Replace the value row into the previous row

arvin_90 · March 15, 2023, 12:32pm

I have a dataframe with two columns.

import pandas as pd
  
data = {'Date': ['03-10-11', '03-10-11', '0', '31-10-11', '0'],
        'Col1': ["B/F", "Loan", "Loan Disbursement", "Int.:03-10-201", "Int.:03-10-2011 To 31-10-2011"]}

df = pd.DataFrame(data)

and I want the output like:

data = {'Date': ['03-10-11', '03-10-11', '0', '31-10-11', '0'],
        'Col1': ["B/F", "Loan Disbursement", "Loan Disbursement", "Int.:03-10-2011 To 31-10-2011", "Int.:03-10-2011 To 31-10-2011"]}

Whenever there is a 0 value in the Date column, the corresponding value in the Col1 column gets copied into the previous value of the Col1 column.

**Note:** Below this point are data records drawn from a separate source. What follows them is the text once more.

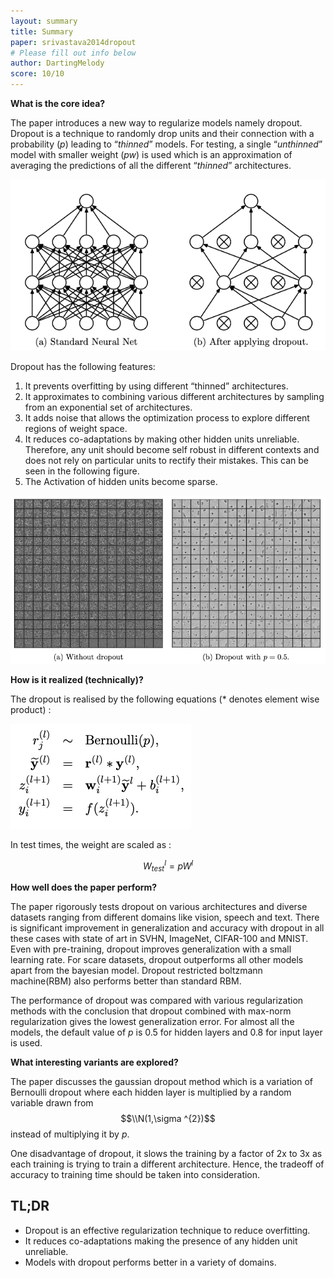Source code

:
 ```yaml
---
layout: summary
title: Summary
paper: srivastava2014dropout
# Please fill out info below
author: DartingMelody
score: 10/10
---
```


**What is the core idea?**

The paper introduces a new way to regularize models namely dropout. Dropout is a technique to randomly drop units and their connection with a probability (_p_) leading to “_thinned_” models. For testing, a single “_unthinned_” model with smaller weight (_pw_) is used which is an approximation of averaging the predictions of all the different “_thinned_” architectures. 

![Without and with dropout network](./srivastava2014dropout_2a.png)

Dropout has the following features:
1. It prevents overfitting by using different “thinned” architectures.
2. It approximates to combining various different architectures by sampling from an exponential set of architectures. 
3. It adds noise that allows the optimization process to explore different regions of weight space.
4. It reduces co-adaptations by making other hidden units unreliable. Therefore, any unit should become self robust in different contexts and does not rely on particular units to rectify their mistakes. This can be seen in the following figure.
5. The Activation of hidden units become sparse. 

![Without and with dropout first layer features](./srivastava2014dropout_2b.png)

**How is it realized (technically)?**

The dropout is realised by the following equations (* denotes element wise product) :

![Training equations](./srivastava2014dropout_2c.png)

In test times, the weight are scaled as : 

$$
{W_{test}}^{l} = pW^{l}
$$

**How well does the paper perform?**

The paper rigorously tests dropout on various architectures and diverse datasets ranging from different domains like vision, speech and text. There is significant improvement in generalization and accuracy with dropout in all these cases with state of art in SVHN, ImageNet, CIFAR-100 and MNIST. Even with pre-training, dropout improves generalization with a small learning rate. For scare datasets, dropout outperforms all other models apart from the bayesian model. Dropout restricted boltzmann machine(RBM) also performs better than standard RBM. 

The performance of dropout was compared with various regularization methods with the conclusion that dropout combined with max-norm regularization gives the lowest generalization error. For almost all the models, the default value of _p_ is 0.5 for hidden layers and 0.8 for input layer is used.

**What interesting variants are explored?**

The paper discusses the gaussian dropout method which is a variation of Bernoulli dropout where each hidden layer is multiplied by a random variable drawn from   $$\\N(1,\sigma ^{2})$$ instead of multiplying it by _p_. 

One disadvantage of dropout, it slows the training by a factor of 2x to 3x as each training is trying to train a different architecture. Hence, the tradeoff of accuracy to training time should be taken into consideration. 


## TL;DR
* Dropout is an effective regularization technique to reduce overfitting. 
* It reduces co-adaptations making the presence of any hidden unit unreliable. 
* Models with dropout performs better in a variety of domains.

I hope i am able to make you understand my problem.

Thanks in advance

MRAB · March 15, 2023, 8:43pm

I managed to do it by creating a mask of the rows whose date is ‘0’, shifting the mask down to make a mask for the previous rows, and then copying cells from the latter rows to the former rows:

mask = df['Date'] == '0'
df.loc[mask.shift(-1, fill_value=False), 'Col1'] = list(df.loc[mask, 'Col1'])

The list is there to stop it setting cells to Nan. I have no idea why it does that…

arvin_90 · March 16, 2023, 12:50pm

Thank you so much.
I made a minor change and it is working absolutely as I want.

mask = df['Date'] == 0
df.loc[mask.shift(-1, fill_value=False), 'Col1'] = list(df.loc[mask, 'Col1'])

arvin_90 · March 17, 2023, 11:37am

@ Matthew Barnett - is it possible that we can check whether the text is in the previous row and add only the text which is not in the previous row.